Also, whilst I remember, she has a tendency to get her words mixed up since the haemorrhage. This doesn’t happen too often, but I have noticed it. The other day, when I came in from the garden, instead of saying, ‘my, you do look handsome, and I’m so in awe of your manly and virile presence, darling,’ it came out as, ‘oh for f***s sake! I’ve just washed that floor and you’ve trodden mud all the way through the house.’ Still, as I say, she’s usually very even tempered so I can forgive the odd slip of the tongue, and the doctor is quite confident about removing her mop from my rectum.

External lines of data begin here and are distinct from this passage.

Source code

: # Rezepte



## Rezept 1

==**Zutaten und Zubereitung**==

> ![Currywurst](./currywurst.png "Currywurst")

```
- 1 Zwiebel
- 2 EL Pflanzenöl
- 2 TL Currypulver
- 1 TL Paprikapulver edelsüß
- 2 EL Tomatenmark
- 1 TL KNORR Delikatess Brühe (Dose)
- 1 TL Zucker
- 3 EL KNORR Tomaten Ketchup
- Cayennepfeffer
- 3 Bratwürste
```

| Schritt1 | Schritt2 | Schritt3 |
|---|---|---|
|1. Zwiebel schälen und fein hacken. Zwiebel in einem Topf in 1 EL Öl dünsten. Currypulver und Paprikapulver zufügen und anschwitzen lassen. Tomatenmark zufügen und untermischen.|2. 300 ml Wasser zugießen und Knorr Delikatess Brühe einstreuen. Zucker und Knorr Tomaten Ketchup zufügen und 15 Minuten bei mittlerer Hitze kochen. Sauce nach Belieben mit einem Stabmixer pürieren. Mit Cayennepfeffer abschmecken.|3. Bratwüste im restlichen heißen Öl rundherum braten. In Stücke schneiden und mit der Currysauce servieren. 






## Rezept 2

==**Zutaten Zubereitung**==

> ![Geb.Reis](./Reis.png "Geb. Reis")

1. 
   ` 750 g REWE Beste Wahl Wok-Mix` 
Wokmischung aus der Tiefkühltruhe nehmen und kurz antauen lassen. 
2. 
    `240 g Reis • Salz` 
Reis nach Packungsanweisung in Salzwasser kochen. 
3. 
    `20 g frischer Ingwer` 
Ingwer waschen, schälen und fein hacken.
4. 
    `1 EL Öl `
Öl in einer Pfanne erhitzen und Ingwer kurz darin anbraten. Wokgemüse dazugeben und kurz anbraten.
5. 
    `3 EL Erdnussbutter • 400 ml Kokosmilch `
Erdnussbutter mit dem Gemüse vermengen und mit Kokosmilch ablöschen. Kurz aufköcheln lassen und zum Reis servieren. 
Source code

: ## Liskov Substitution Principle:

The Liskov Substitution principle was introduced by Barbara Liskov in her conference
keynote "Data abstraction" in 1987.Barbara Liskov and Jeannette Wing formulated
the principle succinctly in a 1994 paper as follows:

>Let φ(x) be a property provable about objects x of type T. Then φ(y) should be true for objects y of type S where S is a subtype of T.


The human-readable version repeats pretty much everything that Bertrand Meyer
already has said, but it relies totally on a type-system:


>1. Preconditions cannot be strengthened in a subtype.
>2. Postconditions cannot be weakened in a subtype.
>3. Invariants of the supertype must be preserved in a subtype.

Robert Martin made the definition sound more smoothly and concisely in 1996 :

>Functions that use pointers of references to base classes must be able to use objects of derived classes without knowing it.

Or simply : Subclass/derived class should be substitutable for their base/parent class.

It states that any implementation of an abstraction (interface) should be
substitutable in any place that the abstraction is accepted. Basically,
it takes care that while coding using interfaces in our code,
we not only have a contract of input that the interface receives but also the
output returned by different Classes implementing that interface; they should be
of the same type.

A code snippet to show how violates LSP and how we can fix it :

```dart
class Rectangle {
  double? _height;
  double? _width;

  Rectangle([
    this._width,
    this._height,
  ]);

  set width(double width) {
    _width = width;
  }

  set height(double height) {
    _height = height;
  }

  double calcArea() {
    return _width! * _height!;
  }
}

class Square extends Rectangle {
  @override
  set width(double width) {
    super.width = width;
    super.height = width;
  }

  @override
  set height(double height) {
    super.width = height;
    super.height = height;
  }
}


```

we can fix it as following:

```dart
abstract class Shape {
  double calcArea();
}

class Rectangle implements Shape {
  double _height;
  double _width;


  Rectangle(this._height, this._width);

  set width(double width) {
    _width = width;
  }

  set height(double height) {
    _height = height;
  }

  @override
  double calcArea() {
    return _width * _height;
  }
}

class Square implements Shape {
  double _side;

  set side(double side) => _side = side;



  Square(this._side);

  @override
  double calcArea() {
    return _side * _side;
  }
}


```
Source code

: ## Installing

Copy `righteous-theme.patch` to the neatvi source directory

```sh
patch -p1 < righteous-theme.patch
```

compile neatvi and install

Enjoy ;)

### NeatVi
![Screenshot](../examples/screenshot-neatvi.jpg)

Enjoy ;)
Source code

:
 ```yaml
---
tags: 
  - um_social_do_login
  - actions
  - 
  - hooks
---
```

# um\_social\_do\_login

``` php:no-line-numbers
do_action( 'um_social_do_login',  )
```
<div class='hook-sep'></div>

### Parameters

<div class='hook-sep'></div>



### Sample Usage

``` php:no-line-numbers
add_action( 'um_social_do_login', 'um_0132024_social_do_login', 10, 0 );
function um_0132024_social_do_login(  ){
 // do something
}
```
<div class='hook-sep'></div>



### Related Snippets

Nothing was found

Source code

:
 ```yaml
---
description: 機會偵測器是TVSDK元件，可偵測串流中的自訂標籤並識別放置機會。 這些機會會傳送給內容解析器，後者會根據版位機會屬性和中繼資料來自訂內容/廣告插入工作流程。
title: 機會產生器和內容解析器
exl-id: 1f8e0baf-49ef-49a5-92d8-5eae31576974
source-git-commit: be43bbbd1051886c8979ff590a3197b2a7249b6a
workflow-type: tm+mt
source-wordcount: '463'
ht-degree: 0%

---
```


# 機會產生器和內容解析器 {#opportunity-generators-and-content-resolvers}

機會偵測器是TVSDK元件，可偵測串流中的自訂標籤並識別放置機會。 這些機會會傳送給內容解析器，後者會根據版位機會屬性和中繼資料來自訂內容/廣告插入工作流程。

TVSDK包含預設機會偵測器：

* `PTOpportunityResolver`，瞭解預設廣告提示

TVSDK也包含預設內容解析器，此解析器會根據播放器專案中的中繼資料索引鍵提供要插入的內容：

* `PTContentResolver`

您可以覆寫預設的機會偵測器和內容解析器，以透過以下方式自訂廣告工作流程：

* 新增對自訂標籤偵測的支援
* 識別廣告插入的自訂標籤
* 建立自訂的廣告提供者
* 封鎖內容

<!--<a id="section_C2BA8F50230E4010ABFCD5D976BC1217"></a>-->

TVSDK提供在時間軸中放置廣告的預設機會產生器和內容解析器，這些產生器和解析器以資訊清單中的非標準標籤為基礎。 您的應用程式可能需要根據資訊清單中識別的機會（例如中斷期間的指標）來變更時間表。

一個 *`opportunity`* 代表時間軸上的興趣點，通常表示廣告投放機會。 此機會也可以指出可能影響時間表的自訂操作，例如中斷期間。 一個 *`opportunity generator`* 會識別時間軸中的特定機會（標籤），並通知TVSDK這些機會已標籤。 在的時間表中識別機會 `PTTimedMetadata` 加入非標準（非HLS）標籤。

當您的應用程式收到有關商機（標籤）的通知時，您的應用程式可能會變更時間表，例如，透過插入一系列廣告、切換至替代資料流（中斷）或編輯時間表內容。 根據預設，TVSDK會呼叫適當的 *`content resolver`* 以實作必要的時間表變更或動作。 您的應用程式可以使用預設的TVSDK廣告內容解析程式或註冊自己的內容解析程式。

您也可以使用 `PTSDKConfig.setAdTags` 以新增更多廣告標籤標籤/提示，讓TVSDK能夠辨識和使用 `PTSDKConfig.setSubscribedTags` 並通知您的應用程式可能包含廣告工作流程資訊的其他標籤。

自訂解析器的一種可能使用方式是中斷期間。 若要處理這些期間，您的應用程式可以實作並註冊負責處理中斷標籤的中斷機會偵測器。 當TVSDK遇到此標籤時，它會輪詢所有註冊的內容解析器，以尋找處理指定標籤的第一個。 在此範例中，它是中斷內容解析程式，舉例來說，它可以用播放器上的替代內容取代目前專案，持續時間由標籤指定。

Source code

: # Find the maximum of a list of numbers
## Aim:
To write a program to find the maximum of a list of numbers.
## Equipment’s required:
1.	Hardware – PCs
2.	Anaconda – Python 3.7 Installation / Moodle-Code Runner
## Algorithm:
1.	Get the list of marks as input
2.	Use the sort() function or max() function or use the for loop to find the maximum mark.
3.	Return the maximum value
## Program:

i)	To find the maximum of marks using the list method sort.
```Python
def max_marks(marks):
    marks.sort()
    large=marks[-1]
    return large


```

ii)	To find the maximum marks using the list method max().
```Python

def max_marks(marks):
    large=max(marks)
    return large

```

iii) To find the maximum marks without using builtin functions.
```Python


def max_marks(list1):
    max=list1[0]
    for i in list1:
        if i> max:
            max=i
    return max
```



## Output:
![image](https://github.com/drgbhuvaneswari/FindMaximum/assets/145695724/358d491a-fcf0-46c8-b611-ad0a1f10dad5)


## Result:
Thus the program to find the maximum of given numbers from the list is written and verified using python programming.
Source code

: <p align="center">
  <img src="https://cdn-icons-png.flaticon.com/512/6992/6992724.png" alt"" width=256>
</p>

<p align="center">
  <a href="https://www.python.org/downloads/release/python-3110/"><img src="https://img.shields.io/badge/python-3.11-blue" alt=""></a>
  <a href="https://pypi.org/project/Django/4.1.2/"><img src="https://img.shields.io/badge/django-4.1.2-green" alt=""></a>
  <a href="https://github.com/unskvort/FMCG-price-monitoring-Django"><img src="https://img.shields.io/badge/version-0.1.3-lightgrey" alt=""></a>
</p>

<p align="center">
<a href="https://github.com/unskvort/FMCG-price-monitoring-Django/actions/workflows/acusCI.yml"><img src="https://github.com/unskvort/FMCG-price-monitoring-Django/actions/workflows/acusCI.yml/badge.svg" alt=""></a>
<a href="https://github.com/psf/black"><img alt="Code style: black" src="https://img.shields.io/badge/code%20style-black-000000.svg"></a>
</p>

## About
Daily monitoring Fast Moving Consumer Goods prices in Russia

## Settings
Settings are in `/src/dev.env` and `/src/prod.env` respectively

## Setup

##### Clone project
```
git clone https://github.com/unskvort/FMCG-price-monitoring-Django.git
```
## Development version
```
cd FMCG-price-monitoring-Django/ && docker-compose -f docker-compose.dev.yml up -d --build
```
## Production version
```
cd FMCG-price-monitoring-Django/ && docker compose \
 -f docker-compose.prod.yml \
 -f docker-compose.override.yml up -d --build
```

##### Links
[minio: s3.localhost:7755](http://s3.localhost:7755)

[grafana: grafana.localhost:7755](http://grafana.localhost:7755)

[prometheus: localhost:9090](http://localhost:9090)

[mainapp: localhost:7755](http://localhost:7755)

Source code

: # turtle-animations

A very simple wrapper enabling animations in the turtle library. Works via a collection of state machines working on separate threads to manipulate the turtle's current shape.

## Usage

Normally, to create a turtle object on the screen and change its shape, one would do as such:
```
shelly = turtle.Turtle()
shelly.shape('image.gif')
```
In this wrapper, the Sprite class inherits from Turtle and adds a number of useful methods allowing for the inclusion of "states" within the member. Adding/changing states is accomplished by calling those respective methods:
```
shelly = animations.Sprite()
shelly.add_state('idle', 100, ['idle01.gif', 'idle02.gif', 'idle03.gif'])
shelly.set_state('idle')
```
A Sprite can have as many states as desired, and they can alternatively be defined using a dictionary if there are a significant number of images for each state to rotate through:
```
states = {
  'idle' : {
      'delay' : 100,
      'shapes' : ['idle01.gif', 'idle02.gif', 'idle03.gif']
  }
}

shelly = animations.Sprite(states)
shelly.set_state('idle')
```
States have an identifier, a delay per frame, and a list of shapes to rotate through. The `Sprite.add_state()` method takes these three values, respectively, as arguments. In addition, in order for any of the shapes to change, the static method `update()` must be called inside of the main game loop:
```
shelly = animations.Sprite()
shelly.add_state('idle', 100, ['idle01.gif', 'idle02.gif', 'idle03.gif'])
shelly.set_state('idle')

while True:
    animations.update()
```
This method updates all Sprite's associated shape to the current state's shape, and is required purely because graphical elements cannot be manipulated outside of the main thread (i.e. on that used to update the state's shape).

Having a mop thusly placed seems no stranger a thought, than the one which involves Lesley having a coil in her head. When the doctor first told me he was fitting her with a coil I thought, yes well, that’s all very well and good but is this really the right time to be thinking about contraception. To be fair though, I have now got used to the concept, and actually find it quite useful. Now, when we are out shopping, if I lose her, all I have to do is take out an industrial strength magnet and in no time at all she flies through the air, knocking shoppers asunder like skittles and clunks onto the end of the magnet. It’s sort of like one of those extendable dog leads. And also, if I tweak her ear I can pick up Radio Four. It must be confusing though, for someone who is a bit psychic, to have such a coil fitted. There you are, tuning into the ether, wanting to channel the voice of your Aunt Matilda, when you get the shipping forecast.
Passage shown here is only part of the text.